![]() |
Hewlett-Packard agrees to buy EDS for $13.9B
02:44 PM CDT on Tuesday, May 13, 2008
Hewlett-Packard Co. said Tuesday that it has agreed to buy Electronic Data Systems Corp. for $13.9 billion, or $25 per share in cash.
The boards of both companies have approved the terms of the deal, which is expected to close in the second half of 2008.
H-P said it intends to establish a new business group branded as "EDS – an HP company," which will be headquartered at the current EDS offices in Plano.
EDS chairman, chief executive officer and president Ron Rittenmeyer will continue to lead the new EDS division after the purchase is complete.
“This is very positive for the employees and the clients and the shareholders,” Mr. Rittenmeyer said in an interview. “We would not have gone down this path if we didn’t think this didn’t have real value for everybody and for the community.”
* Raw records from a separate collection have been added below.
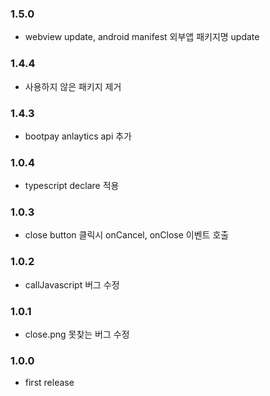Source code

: ### 1.5.0
- webview update, android manifest 외부앱 패키지명 update 

### 1.4.4
- 사용하지 않은 패키지 제거 

### 1.4.3
- bootpay anlaytics api 추가 

### 1.0.4
- typescript declare 적용 

### 1.0.3
- close button 클릭시 onCancel, onClose 이벤트 호출 

### 1.0.2
- callJavascript 버그 수정 

### 1.0.1
- close.png 못찾는 버그 수정 

### 1.0.0
- first release  
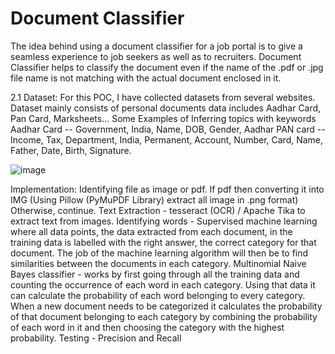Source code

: # Document Classifier
The idea behind using a document classifier for a job portal is to give a seamless experience to job seekers as well as to recruiters. 
Document Classifier helps to classify the document even if the name of the .pdf or .jpg file name is not matching with the actual document enclosed in it. 

2.1 Dataset: For this POC, I have collected datasets from several websites. Dataset mainly consists of personal documents data includes Aadhar Card, Pan Card, Marksheets...
Some Examples of Inferring topics with keywords
Aadhar Card -- Government, India, Name, DOB, Gender, Aadhar
PAN card -- Income, Tax, Department, India, Permanent, Account, Number, Card, Name, Father, Date, Birth, Signature.

![image](https://user-images.githubusercontent.com/56245613/169650458-faee69bf-eff0-408f-b017-c9b21141c110.png)

Implementation: 
Identifying file as image or pdf. 
If pdf then converting it into IMG (Using Pillow (PyMuPDF Library) extract all image in .png format)
Otherwise, continue. 
Text Extraction - tesseract (OCR) / Apache Tika  to extract text from images. 
Identifying words - Supervised machine learning where all data points, the data extracted from each document, in the training data is labelled with the right answer, the correct category for that document. 
The job of the machine learning algorithm will then be to find similarities between the documents in each category.
Multinomial Naive Bayes classifier - 
works by first going through all the training data and counting the occurrence of each word in each category.
Using that data it can calculate the probability of each word belonging to every category. 
When a new document needs to be categorized it calculates the probability of that document belonging to each category by combining the probability of each word in it and then choosing the category with the highest probability.
Testing - Precision and Recall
Mr. Rittenmeyer declined to divulge which company initiated the deal and how long it took to hammer out the details, but said EDS’s board had several discussions about the buyout.
“We analyzed it, we looked at it, we debated it for several meetings,” he said. “It was not a one-meeting decision.”
Mr. Rittenmeyer said he agreed to stay on after Mark Hurd, H-P’s CEO, asked him to do so.
“I have a responsibility to this organization to see it through,” Mr. Rittenmeyer said.
“I really like what I do,” he added. “Second, I like Mark Hurd personally. I think he’s a real professional, and I think our skills are complementary in a lot of ways.”
But Mr. Rittenmeyer, 60, said he probably will retire at some point in the next few years.
H-P said the deal will more than double its revenue from business and computer services, which totaled $16.6 billion in 2007.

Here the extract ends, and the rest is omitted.